Formazione ai COC e ai volontari di Protezione Civile
In queste settimane prenderà avvio anche un percorso dedicato ai quartieri. Tra maggio e giugno saranno organizzati incontri formativi rivolti ai nuovi Consigli di Quartiere presso il Centro Sovracomunale di Protezione Civile. Gli incontri avranno l’obiettivo di fornire informazioni pratiche sul sistema di Protezione Civile di Cesena, illustrare i principali rischi presenti nei singoli quartieri e valorizzare il ruolo dei quartieri stessi come presidi fondamentali per diffondere la cultura della prevenzione. Successivamente, tra settembre e ottobre 2026, verrà costruito un calendario condiviso di iniziative e serate informative itineranti nei quartieri e negli spazi cittadini.
Il percorso nelle scuole
Fino a maggio 2027 si svilupperà un percorso di co-progettazione con i docenti delle scuole secondarie di secondo grado della città per costruire un laboratorio dedicato ai temi della Protezione Civile da integrare nei percorsi di Educazione Civica. L’iniziativa si intreccia con il progetto promosso dall’Amministrazione ‘La città si fa Scuola’ e punta a costruire strumenti didattici capaci di rispondere alle esigenze reali della comunità scolastica. A settembre è inoltre previsto un incontro con i dirigenti scolastici per presentare ulteriori strumenti educativi rivolti alle diverse fasce d’età, tra cui la campagna nazionale ‘Io Non Rischio’.
Informazione e media locali
È prevista una formazione specifica dedicata agli organi di informazione locali, con l’obiettivo di affrontare il tema della comunicazione prima, durante e dopo le emergenze e contrastare il fenomeno delle fake news. Un ulteriore strumento di informazione che verrà sviluppato sarà un opuscolo informativo dedicato al sistema di Protezione Civile, ai rischi del territorio e alle principali misure di autoprotezione pensato per cittadini e famiglie di Cesena e dei Comuni dell’Unione Valle Savio.
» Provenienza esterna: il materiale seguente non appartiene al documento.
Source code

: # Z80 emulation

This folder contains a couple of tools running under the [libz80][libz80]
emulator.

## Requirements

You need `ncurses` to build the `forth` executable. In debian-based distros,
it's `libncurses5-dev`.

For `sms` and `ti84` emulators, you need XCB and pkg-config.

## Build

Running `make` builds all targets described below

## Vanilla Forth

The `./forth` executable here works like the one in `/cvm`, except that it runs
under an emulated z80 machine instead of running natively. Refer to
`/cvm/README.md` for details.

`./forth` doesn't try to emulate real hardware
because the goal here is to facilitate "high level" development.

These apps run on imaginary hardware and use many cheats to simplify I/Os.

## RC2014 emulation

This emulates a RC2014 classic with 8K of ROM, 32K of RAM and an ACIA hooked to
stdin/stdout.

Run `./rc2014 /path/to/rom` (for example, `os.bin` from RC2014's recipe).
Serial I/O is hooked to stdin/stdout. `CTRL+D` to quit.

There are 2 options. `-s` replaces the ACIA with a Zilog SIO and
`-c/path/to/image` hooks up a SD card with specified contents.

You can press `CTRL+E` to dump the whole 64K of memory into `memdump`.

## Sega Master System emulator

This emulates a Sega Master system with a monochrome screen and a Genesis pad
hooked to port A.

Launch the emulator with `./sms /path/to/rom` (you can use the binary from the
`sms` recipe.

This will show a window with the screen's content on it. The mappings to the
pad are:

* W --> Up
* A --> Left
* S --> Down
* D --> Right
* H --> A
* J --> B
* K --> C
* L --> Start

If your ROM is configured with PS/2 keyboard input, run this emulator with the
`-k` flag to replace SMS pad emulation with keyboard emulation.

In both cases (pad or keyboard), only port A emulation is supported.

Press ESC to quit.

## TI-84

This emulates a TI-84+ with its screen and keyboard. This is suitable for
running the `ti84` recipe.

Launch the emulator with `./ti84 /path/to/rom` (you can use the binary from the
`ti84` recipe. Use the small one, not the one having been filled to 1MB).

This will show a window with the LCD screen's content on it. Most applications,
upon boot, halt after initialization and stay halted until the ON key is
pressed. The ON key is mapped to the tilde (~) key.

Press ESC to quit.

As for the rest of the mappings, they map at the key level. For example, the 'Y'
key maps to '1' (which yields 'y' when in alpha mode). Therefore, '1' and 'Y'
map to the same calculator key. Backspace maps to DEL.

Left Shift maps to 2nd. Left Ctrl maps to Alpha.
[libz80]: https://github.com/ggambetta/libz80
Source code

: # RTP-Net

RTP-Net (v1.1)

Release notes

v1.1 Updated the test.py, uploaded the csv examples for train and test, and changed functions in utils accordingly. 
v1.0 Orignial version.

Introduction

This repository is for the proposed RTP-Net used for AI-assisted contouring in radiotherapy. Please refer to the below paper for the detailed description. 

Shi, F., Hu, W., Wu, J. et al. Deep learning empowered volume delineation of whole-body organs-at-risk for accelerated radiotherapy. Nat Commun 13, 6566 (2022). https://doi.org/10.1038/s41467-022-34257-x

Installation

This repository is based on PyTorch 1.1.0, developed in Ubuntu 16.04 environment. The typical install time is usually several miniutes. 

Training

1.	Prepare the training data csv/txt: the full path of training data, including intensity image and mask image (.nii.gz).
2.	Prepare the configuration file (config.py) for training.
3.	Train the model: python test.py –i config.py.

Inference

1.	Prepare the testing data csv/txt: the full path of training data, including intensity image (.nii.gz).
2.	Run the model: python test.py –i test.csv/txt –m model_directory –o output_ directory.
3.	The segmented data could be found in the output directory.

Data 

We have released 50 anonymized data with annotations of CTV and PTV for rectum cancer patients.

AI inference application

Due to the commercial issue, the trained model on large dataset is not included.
Addestramento congiunto e simulazioni
Per il 15 e 16 maggio 2026 è in programma un addestramento congiunto sul rischio sismico organizzato insieme ai COC dei Comuni dell’Unione Valle Savio, alla rete delle associazioni di volontariato e all’Agenzia Regionale di Protezione Civile. In particolare, nella mattinata di sabato 16 maggio, all’Istituto ‘Pascal-Comandini’ verrà simulato uno scenario specialistico di evacuazione e soccorso post-sisma con il coinvolgimento attivo di docenti, studenti e associazioni locali di Protezione Civile. La giornata offrirà attività pratiche e interattive per sensibilizzare la comunità scolastica sulle misure di auto-protezione e sul funzionamento del sistema di Protezione Civile.